Publicis reported $520 million in first-quarter revenue, a 4.6% rise over 2001, but revenue fell 2.2% after factoring out acquisitions and currency fluctuations. Zenith Optimedia Group, the company's 75%-owned media-buying unit, had 11.4% in organic-revenue growth, while Publicis Worldwide fell 1.8% and Saatchi & Saatchi Worldwide dropped 2.3%.
North America was responsible for most of the revenue drop, down 4.9% on an adjusted basis to $234.7 million. Revenue in Europe, Publicis' second-largest region, was flat after adjustments, at $226.6 million. Asia Pacific was up 3% to $36.1 million and the rest of the world was down 1.7% at $22.6 million.
"We feel our clients and clients in general remain quite cautious," said Pierre Benaich, Publicis' director of investor relations. "Visibility remains uncertain."
Net new billings in the first quarter totaled $117.3 million, which factored in the loss of General Motors Corp.'s Saturn Corp. account in the U.S. to Omnicom Group.
Georges Gurkovsky, analyst at Credit Suisse First Boston, London, noted the organic-revenue drop of 2.2% is still the best in the industry after Omnicom's 3.7% increase.
Most analysts held to their positive ratings on the stock but warned it will be volatile in the short term due to weak new business and to possible client losses fueled by conflicts in its acquisition of Bcom3. Mr. Benaich, though, said management has seen no signs of possible client defections.
The Bcom3 deal is now set to close sometime before the end of September, after regulatory and shareholder approvals, said Mr. Benaich. The Securities and Exchange Commission has indicated it will seek a full review of the deal. That and other regulatory approvals will slow the process, said Bcom3's chief financial officer, Eileen Kamerick. Both executives stressed the deal is expected to clear all reviews.

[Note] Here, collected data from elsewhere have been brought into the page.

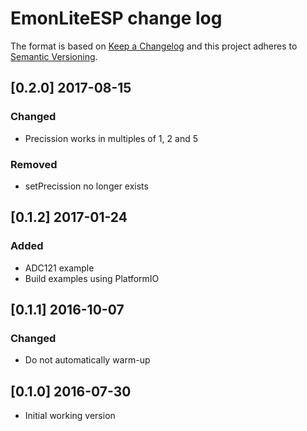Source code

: # EmonLiteESP change log

The format is based on [Keep a Changelog](http://keepachangelog.com/)
and this project adheres to [Semantic Versioning](http://semver.org/).

## [0.2.0] 2017-08-15
### Changed
- Precission works in multiples of 1, 2 and 5

### Removed
- setPrecission no longer exists

## [0.1.2] 2017-01-24
### Added
- ADC121 example
- Build examples using PlatformIO

## [0.1.1] 2016-10-07
### Changed
- Do not automatically warm-up

## [0.1.0] 2016-07-30
- Initial working version
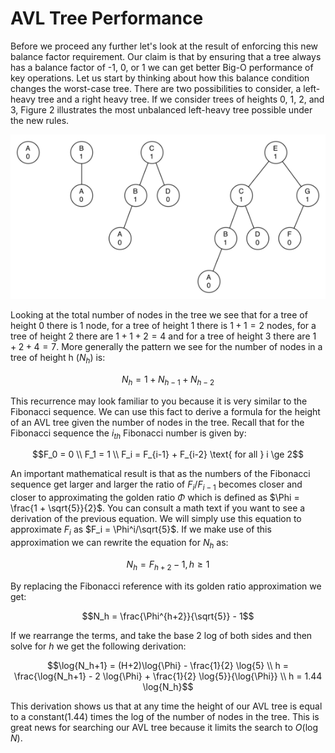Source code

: AVL Tree Performance
====================

Before we proceed any further let's look at the result of enforcing this
new balance factor requirement. Our claim is that by ensuring that a
tree always has a balance factor of -1, 0, or 1 we can get better Big-O
performance of key operations. Let us start by thinking about how this
balance condition changes the worst-case tree. There are two
possibilities to consider, a left-heavy tree and a right heavy tree. If
we consider trees of heights 0, 1, 2, and 3,
Figure 2 illustrates the most unbalanced
left-heavy tree possible under the new rules.

![Figure 2: Worst-Case Left-Heavy AVL Trees](figures/worstAVL.png)

Looking at the total number of nodes in the tree we see that for a tree
of height 0 there is 1 node, for a tree of height 1 there is $1+1
= 2$ nodes, for a tree of height 2 there are $1+1+2 = 4$ and for a tree
of height 3 there are $1 + 2 + 4 = 7$. More generally the pattern we see
for the number of nodes in a tree of height h ($N_h$) is:

$$N_h = 1 + N_{h-1} + N_{h-2}$$

This recurrence may look familiar to you because it is very similar to
the Fibonacci sequence. We can use this fact to derive a formula for the
height of an AVL tree given the number of nodes in the tree. Recall that
for the Fibonacci sequence the $i_{th}$ Fibonacci number is given by:

$$F_0 = 0 \\
F_1 = 1 \\
F_i = F_{i-1} + F_{i-2}  \text{ for all } i \ge 2$$

An important mathematical result is that as the numbers of the Fibonacci
sequence get larger and larger the ratio of $F_i / F_{i-1}$ becomes
closer and closer to approximating the golden ratio $\Phi$ which is
defined as $\Phi = \frac{1 + \sqrt{5}}{2}$. You can consult a math text
if you want to see a derivation of the previous equation. We will simply
use this equation to approximate $F_i$ as $F_i =
\Phi^i/\sqrt{5}$. If we make use of this approximation we can rewrite
the equation for $N_h$ as:

$$N_h = F_{h+2} - 1, h \ge 1$$

By replacing the Fibonacci reference with its golden ratio approximation
we get:

$$N_h = \frac{\Phi^{h+2}}{\sqrt{5}} - 1$$

If we rearrange the terms, and take the base 2 log of both sides and
then solve for $h$ we get the following derivation:

$$\log{N_h+1} = (H+2)\log{\Phi} - \frac{1}{2} \log{5} \\
h = \frac{\log{N_h+1} - 2 \log{\Phi} + \frac{1}{2} \log{5}}{\log{\Phi}} \\
h = 1.44 \log{N_h}$$

This derivation shows us that at any time the height of our AVL tree is
equal to a constant(1.44) times the log of the number of nodes in the
tree. This is great news for searching our AVL tree because it limits
the search to $O(\log{N})$.
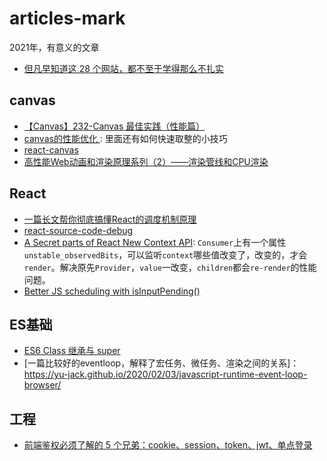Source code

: # articles-mark
2021年，有意义的文章
- [但凡早知道这 28 个网站，都不至于学得那么不扎实](https://mp.weixin.qq.com/s/kmfRNXA3hM74wDI_HW0CNw)


## canvas
- [【Canvas】232-Canvas 最佳实践（性能篇）](https://cloud.tencent.com/developer/article/1471956)
- [ canvas的性能优化 ](https://www.cnblogs.com/rubylouvre/p/3570636.html): 里面还有如何快速取整的小技巧
- [ react-canvas ](https://github.com/flipboard/react-canvas)
- [高性能Web动画和渲染原理系列（2）——渲染管线和CPU渲染](https://www.cnblogs.com/dashnowords/p/11706774.html)


## React
- [一篇长文帮你彻底搞懂React的调度机制原理](https://zhuanlan.zhihu.com/p/347522106)
- [react-source-code-debug](https://github.com/neroneroffy/react-source-code-debug)
- [A Secret parts of React New Context API](https://koba04.medium.com/a-secret-parts-of-react-new-context-api-e9506a4578aa): `Consumer`上有一个属性`unstable_observedBits`，可以监听`context`哪些值改变了，改变的，才会`render`。解决原先`Provider`，`value`一改变，`children`都会`re-render`的性能问题。
- [Better JS scheduling with isInputPending()](https://web.dev/isinputpending/)

## ES基础
- [ES6 Class 继承与 super](https://segmentfault.com/a/1190000015565616)
- [一篇比较好的eventloop，解释了宏任务、微任务、渲染之间的关系]：https://yu-jack.github.io/2020/02/03/javascript-runtime-event-loop-browser/


## 工程
- [前端鉴权必须了解的 5 个兄弟：cookie、session、token、jwt、单点登录](https://mp.weixin.qq.com/s/rwp9sXi4Y8Ht0UbA6z4hSg)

Bcom3, which owns Leo Burnett Worldwide and D'Arcy Masius Benton & Bowles, reported net income rose to $20.5 million from $2.6 million a year ago. Factoring out $15 million in accounting charges taken in 2001, profit was up 16.9%.
slight revenue drop
Revenue fell 0.3% to $445.7 million. Domestic revenue dropped 0.8% to $244.8 million, but was down 4.5% after factoring out acquisitions, a drop Bcom3 attributed to decreased spending by clients. International revenue rose 0.2% to $200.9 million; it fell 2.2% on an organic basis.
Dentsu posted consolidated revenue-including subsidiaries and affiliates-of $14.2 billion, down 1.4% for the fiscal year ended March 31, and net income of $217 million, a drop of 33.6%.
Management projected Japan's economy will remain weak, with no upturn in ad spending until the second half of the new fiscal year. Dentsu management also projected revenue will drop 3% to $13.8 billion in fiscal 2003 and net income will plummet 51.9% to $104 million.
Gilles Renaud, analyst with Credit Suisse First Boston in Tokyo, called the forecast "somewhat surprising." In a report, he speculated the company is anticipating extraordinary charges beyond the expense of a planned move to a showcase new headquarters building in October.
Mr. Renaud's analysis noted Dentsu's shares have come down in the past two months as investors worry about a selloff by shareholders who hold 54% of Dentsu stock. The shareholders were restricted from selling shares after the initial public offering in November; that restriction expires at the end of May. Dentsu shares closed at $5,232.24 on the Tokyo Stock Exchange May 17, off the March 18 peak of $5,854.37. Still, the stock has moved up sharply from its IPO: Dentsu went public Nov. 30 at $3,411 a share.